[ABOUT THIS EXERCISE] Which lines in the data below contain the word "infrastructure"? Pull each of them out.
=====
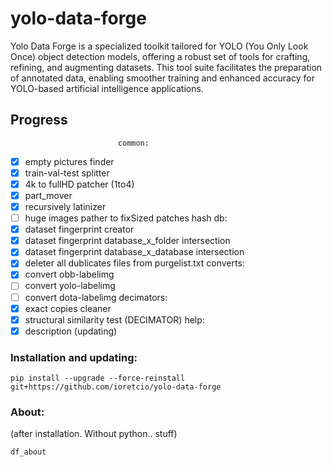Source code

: 
# yolo-data-forge
Yolo Data Forge is a specialized toolkit tailored for YOLO (You Only Look Once) object detection models, offering a robust set of tools for crafting, refining, and augmenting datasets. This tool suite facilitates the preparation of annotated data, enabling smoother training and enhanced accuracy for YOLO-based artificial intelligence applications.

##	Progress
  							common:
- [x] empty pictures finder
- [x] train-val-test splitter
- [x] 4k to fullHD patcher (1to4)
- [x] part_mover
- [x] recursively latinizer
- [ ] huge images pather to fixSized patches
							hash db:
- [x] dataset fingerprint creator
- [x] dataset fingerprint database_x_folder intersection
- [x] dataset fingerprint database_x_database intersection
- [x] deleter all dublicates files from purgelist.txt
							converts:
- [x] convert obb-labelimg
- [ ] convert yolo-labelimg
- [ ] convert dota-labelimg
							decimators:
- [x] exact copies cleaner
- [x] structural similarity test (DECIMATOR)
							help:
- [x] description (updating)

### Installation and updating:
```
pip install --upgrade --force-reinstall git+https://github.com/ioretcio/yolo-data-forge
```
### About:
(after installation. Without python.. stuff)
```
df_about
```
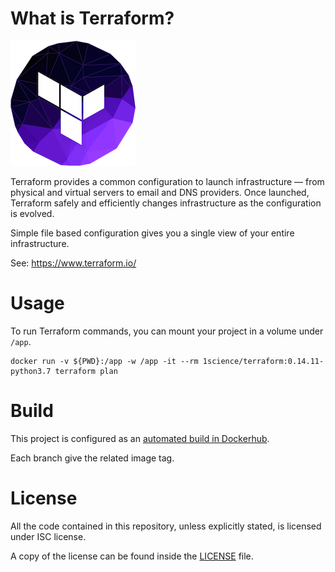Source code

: # What is Terraform?

![logo](logo.png)


Terraform provides a common configuration to launch infrastructure — from physical and virtual servers to email and DNS providers. 
Once launched, Terraform safely and efficiently changes infrastructure as the configuration is evolved.

Simple file based configuration gives you a single view of your entire infrastructure.

See: https://www.terraform.io/

# Usage

To run Terraform commands, you can mount your project in a volume under `/app`. 

```
docker run -v ${PWD}:/app -w /app -it --rm 1science/terraform:0.14.11-python3.7 terraform plan  
```

# Build

This project is configured as an [automated build in Dockerhub](https://hub.docker.com/r/1science/terraform/). 

Each branch give the related image tag.  

# License

All the code contained in this repository, unless explicitly stated, is
licensed under ISC license.

A copy of the license can be found inside the [LICENSE](LICENSE) file.
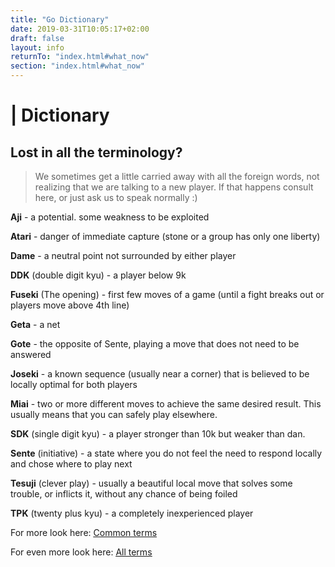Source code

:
 ```yaml
---
title: "Go Dictionary"
date: 2019-03-31T10:05:17+02:00
draft: false
layout: info
returnTo: "index.html#what_now"
section: "index.html#what_now"
---
```


# | Dictionary
## Lost in all the terminology?

> We sometimes get a little carried away with all the foreign words, not realizing that we are talking to a new player. If that happens consult here, or just ask us to speak normally :)  

**Aji** - a potential. some weakness to be exploited

**Atari** - danger of immediate capture (stone or a group has only one liberty)

**Dame** - a neutral point not surrounded by either player

**DDK** (double digit kyu) - a player below 9k

**Fuseki** (The opening) - first few moves of a game (until a fight breaks out or players move above 4th line)

**Geta** - a net

**Gote** - the opposite of Sente, playing a move that does not need to be answered

**Joseki** - a known sequence (usually near a corner) that is believed to be locally optimal for both players

**Miai** - two or more different moves to achieve the same desired result. This usually means that you can safely play elsewhere.

**SDK** (single digit kyu) - a player stronger than 10k but weaker than dan.

**Sente** (initiative) - a state where you do not feel the need to respond locally and chose where to play next

**Tesuji** (clever play) - usually a beautiful local move that solves some trouble, or inflicts it, without any chance of being foiled

**TPK** (twenty plus kyu) - a completely inexperienced player

For more look here: <a href="https://senseis.xmp.net/?CommonGoTerms" target="_blank"><u>Common terms</u></a>

For even more look here: <a href="https://senseis.xmp.net/?GoTerms" target="_blank"><u>All terms</u></a>
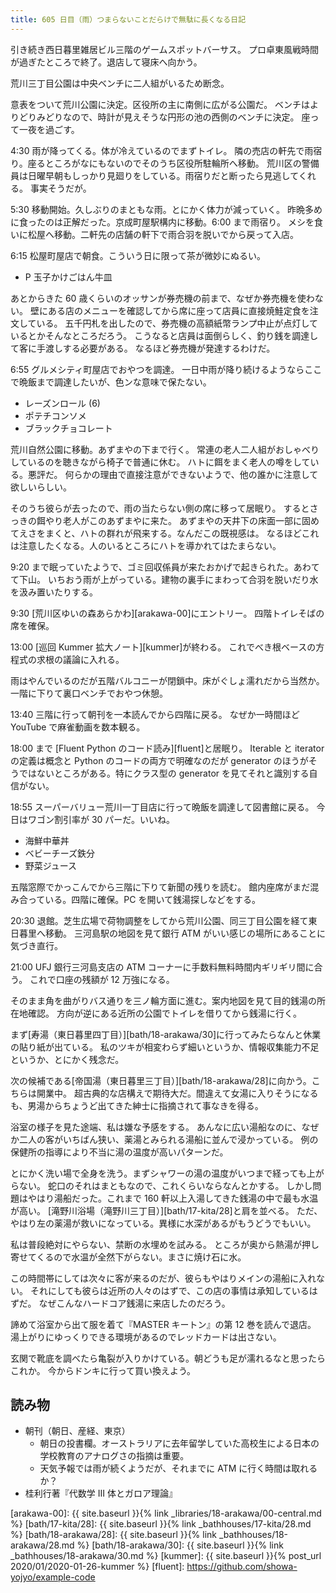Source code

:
 ```yaml
---
title: 605 日目（雨）つまらないことだらけで無駄に長くなる日記
---
```


引き続き西日暮里雑居ビル三階のゲームスポットバーサス。
プロ卓東風戦時間が過ぎたところで終了。退店して寝床へ向かう。

荒川三丁目公園は中央ベンチに二人組がいるため断念。

意表をついて荒川公園に決定。区役所の主に南側に広がる公園だ。
ベンチはよりどりみどりなので、時計が見えそうな円形の池の西側のベンチに決定。
座って一夜を過ごす。

4:30 雨が降ってくる。体が冷えているのでまずトイレ。
隣の売店の軒先で雨宿り。座るところがなにもないのでそのうち区役所駐輪所へ移動。
荒川区の警備員は日曜早朝もしっかり見廻りをしている。雨宿りだと断ったら見逃してくれる。
事実そうだが。

5:30 移動開始。久しぶりのまともな雨。とにかく体力が減っていく。
昨晩多めに食ったのは正解だった。京成町屋駅構内に移動。6:00 まで雨宿り。
メシを食いに松屋へ移動。二軒先の店舗の軒下で雨合羽を脱いでから戻って入店。

6:15 松屋町屋店で朝食。こういう日に限って茶が微妙にぬるい。

* P 玉子かけごはん牛皿

あとからきた 60 歳くらいのオッサンが券売機の前まで、なぜか券売機を使わない。
壁にある店のメニューを確認してから席に座って店員に直接焼鮭定食を注文している。
五千円札を出したので、券売機の高額紙幣ランプ中止が点灯しているとかそんなところだろう。
こうなると店員は面倒らしく、釣り銭を調達して客に手渡しする必要がある。
なるほど券売機が発達するわけだ。

6:55 グルメシティ町屋店でおやつを調達。
一日中雨が降り続けるようならここで晩飯まで調達したいが、色ンな意味で保たない。

* レーズンロール (6)
* ポテチコンソメ
* ブラックチョコレート

荒川自然公園に移動。あずまやの下まで行く。
常連の老人二人組がおしゃべりしているのを聴きながら椅子で普通に休む。
ハトに餌をまく老人の噂をしている。悪評だ。
何らかの理由で直接注意ができないようで、他の誰かに注意して欲しいらしい。

そのうち彼らが去ったので、雨の当たらない側の席に移って居眠り。
するとさっきの餌やり老人がこのあずまやに来た。
あずまやの天井下の床面一部に固めてえさをまくと、ハトの群れが飛来する。なんだこの既視感は。
なるほどこれは注意したくなる。人のいるところにハトを導かれてはたまらない。

9:20 まで眠っていたようで、ゴミ回収係員が来たおかげで起きられた。あわてて下山。
いちおう雨が上がっている。建物の裏手にまわって合羽を脱いだり水を汲み置いたりする。

9:30 [荒川区ゆいの森あらかわ][arakawa-00]にエントリー。
四階トイレそばの席を確保。

13:00 [巡回 Kummer 拡大ノート][kummer]が終わる。
これでべき根ベースの方程式の求根の議論に入れる。

雨はやんでいるのだが五階バルコニーが閉鎖中。床がぐしょ濡れだから当然か。
一階に下りて裏口ベンチでおやつ休憩。

13:40 三階に行って朝刊を一本読んでから四階に戻る。
なぜか一時間ほど YouTube で麻雀動画を数本観る。

18:00 まで [Fluent Python のコード読み][fluent]と居眠り。
Iterable と iterator の定義は概念と Python のコードの両方で明確なのだが
generator のほうがそうではないところがある。特にクラス型の generator を見てそれと識別する自信がない。

18:55 スーパーバリュー荒川一丁目店に行って晩飯を調達して図書館に戻る。
今日はワゴン割引率が 30 パーだ。いいね。

* 海鮮中華丼
* ベビーチーズ鉄分
* 野菜ジュース

五階窓際でかっこんでから三階に下りて新聞の残りを読む。
館内座席がまだ混み合っている。四階に確保。PC を開いて銭湯探しなどをする。

20:30 退館。芝生広場で荷物調整をしてから荒川公園、同三丁目公園を経て東日暮里へ移動。
三河島駅の地図を見て銀行 ATM がいい感じの場所にあることに気づき直行。

21:00 UFJ 銀行三河島支店の ATM コーナーに手数料無料時間内ギリギリ間に合う。
これで口座の残額が 12 万強になる。

そのまま角を曲がりバス通りを三ノ輪方面に進む。案内地図を見て目的銭湯の所在地確認。
方向が逆にある近所の公園でトイレを借りてから銭湯に行く。

まず[寿湯（東日暮里四丁目）][bath/18-arakawa/30]に行ってみたらなんと休業の貼り紙が出ている。
私のツキが相変わらず細いというか、情報収集能力不足というか、とにかく残念だ。

次の候補である[帝国湯（東日暮里三丁目）][bath/18-arakawa/28]に向かう。こちらは開業中。
超古典的な店構えで期待大だ。間違えて女湯に入りそうになるも、男湯からちょうど出てきた紳士に指摘されて事なきを得る。

浴室の様子を見た途端、私は嫌な予感をする。
あんなに広い湯船なのに、なぜか二人の客がいちばん狭い、薬湯とみられる湯船に並んで浸かっている。
例の保健所の指導により不当に湯の温度が高いパターンだ。

とにかく洗い場で全身を洗う。まずシャワーの湯の温度がいつまで経っても上がらない。
蛇口のそれはまともなので、これくらいならなんとかする。
しかし問題はやはり湯船だった。これまで 160 軒以上入湯してきた銭湯の中で最も水温が高い。
[滝野川浴場（滝野川三丁目）][bath/17-kita/28]と肩を並べる。
ただ、やはり左の薬湯が救いになっている。異様に水深があるがもうどうでもいい。

私は普段絶対にやらない、禁断の水埋めを試みる。
ところが奥から熱湯が押し寄せてくるので水温が全然下がらない。まさに焼け石に水。

この時間帯にしては次々に客が来るのだが、彼らもやはりメインの湯船に入れない。
それにしても彼らは近所の人々のはずで、この店の事情は承知しているはずだ。
なぜこんなハードコア銭湯に来店したのだろう。

諦めて浴室から出て服を着て『MASTER キートン』の第 12 巻を読んで退店。
湯上がりにゆっくりできる環境があるのでレッドカードは出さない。

玄関で靴底を調べたら亀裂が入りかけている。朝どうも足が濡れるなと思ったらこれか。
今からドンキに行って買い換えよう。

## 読み物

* 朝刊（朝日、産経、東京）
  * 朝日の投書欄。オーストラリアに去年留学していた高校生による日本の学校教育のアナログさの指摘は重要。
  * 天気予報では雨が続くようだが、それまでに ATM に行く時間は取れるか？
* 桂利行著『代数学 III 体とガロア理論』

[arakawa-00]: {{ site.baseurl }}{% link _libraries/18-arakawa/00-central.md %}
[bath/17-kita/28]: {{ site.baseurl }}{% link _bathhouses/17-kita/28.md %}
[bath/18-arakawa/28]: {{ site.baseurl }}{% link _bathhouses/18-arakawa/28.md %}
[bath/18-arakawa/30]: {{ site.baseurl }}{% link _bathhouses/18-arakawa/30.md %}
[kummer]: {{ site.baseurl }}{% post_url 2020/01/2020-01-26-kummer %}
[fluent]: <https://github.com/showa-yojyo/example-code>
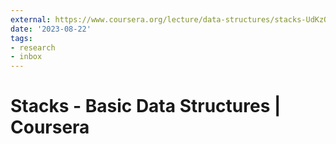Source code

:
 ```yaml
---
external: https://www.coursera.org/lecture/data-structures/stacks-UdKzQ
date: '2023-08-22'
tags:
- research
- inbox
---
```


# Stacks - Basic Data Structures | Coursera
=====
[ANSWER SECTION]
Terraform provides a common configuration to launch infrastructure — from physical and virtual servers to email and DNS providers. 
Once launched, Terraform safely and efficiently changes infrastructure as the configuration is evolved.
Simple file based configuration gives you a single view of your entire infrastructure.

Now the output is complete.